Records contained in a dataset
━━━━━━━━
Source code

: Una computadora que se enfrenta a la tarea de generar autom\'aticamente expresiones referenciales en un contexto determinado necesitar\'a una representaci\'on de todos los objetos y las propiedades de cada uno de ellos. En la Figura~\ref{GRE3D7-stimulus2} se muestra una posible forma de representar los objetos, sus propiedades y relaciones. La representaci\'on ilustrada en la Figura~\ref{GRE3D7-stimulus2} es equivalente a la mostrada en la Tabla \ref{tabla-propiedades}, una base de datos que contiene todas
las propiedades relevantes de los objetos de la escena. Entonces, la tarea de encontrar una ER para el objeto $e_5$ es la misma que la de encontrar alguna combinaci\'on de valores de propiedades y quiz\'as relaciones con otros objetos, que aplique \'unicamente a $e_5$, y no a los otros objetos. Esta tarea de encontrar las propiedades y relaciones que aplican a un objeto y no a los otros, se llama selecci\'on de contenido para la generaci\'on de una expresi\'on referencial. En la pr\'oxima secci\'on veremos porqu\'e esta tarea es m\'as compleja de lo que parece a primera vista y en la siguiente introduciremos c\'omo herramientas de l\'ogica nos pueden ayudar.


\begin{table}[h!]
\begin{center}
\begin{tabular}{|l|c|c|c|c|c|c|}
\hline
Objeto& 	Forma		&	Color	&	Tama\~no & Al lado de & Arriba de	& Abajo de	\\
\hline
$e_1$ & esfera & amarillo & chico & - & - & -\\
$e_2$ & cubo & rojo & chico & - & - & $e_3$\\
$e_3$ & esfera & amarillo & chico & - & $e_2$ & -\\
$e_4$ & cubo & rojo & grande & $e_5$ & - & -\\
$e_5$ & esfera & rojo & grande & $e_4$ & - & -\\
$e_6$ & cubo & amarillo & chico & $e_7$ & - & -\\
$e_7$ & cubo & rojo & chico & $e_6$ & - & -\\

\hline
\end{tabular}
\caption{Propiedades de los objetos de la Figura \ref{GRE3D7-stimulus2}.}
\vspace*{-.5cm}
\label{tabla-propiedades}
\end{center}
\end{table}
━━━━━━━━
Among the records, find the lines that contain "tabla" and copy each of them.

EXPECTED ANSWER >>
: Una computadora que se enfrenta a la tarea de generar autom\'aticamente expresiones referenciales en un contexto determinado necesitar\'a una representaci\'on de todos los objetos y las propiedades de cada uno de ellos. En la Figura~\ref{GRE3D7-stimulus2} se muestra una posible forma de representar los objetos, sus propiedades y relaciones. La representaci\'on ilustrada en la Figura~\ref{GRE3D7-stimulus2} es equivalente a la mostrada en la Tabla \ref{tabla-propiedades}, una base de datos que contiene todas
\label{tabla-propiedades}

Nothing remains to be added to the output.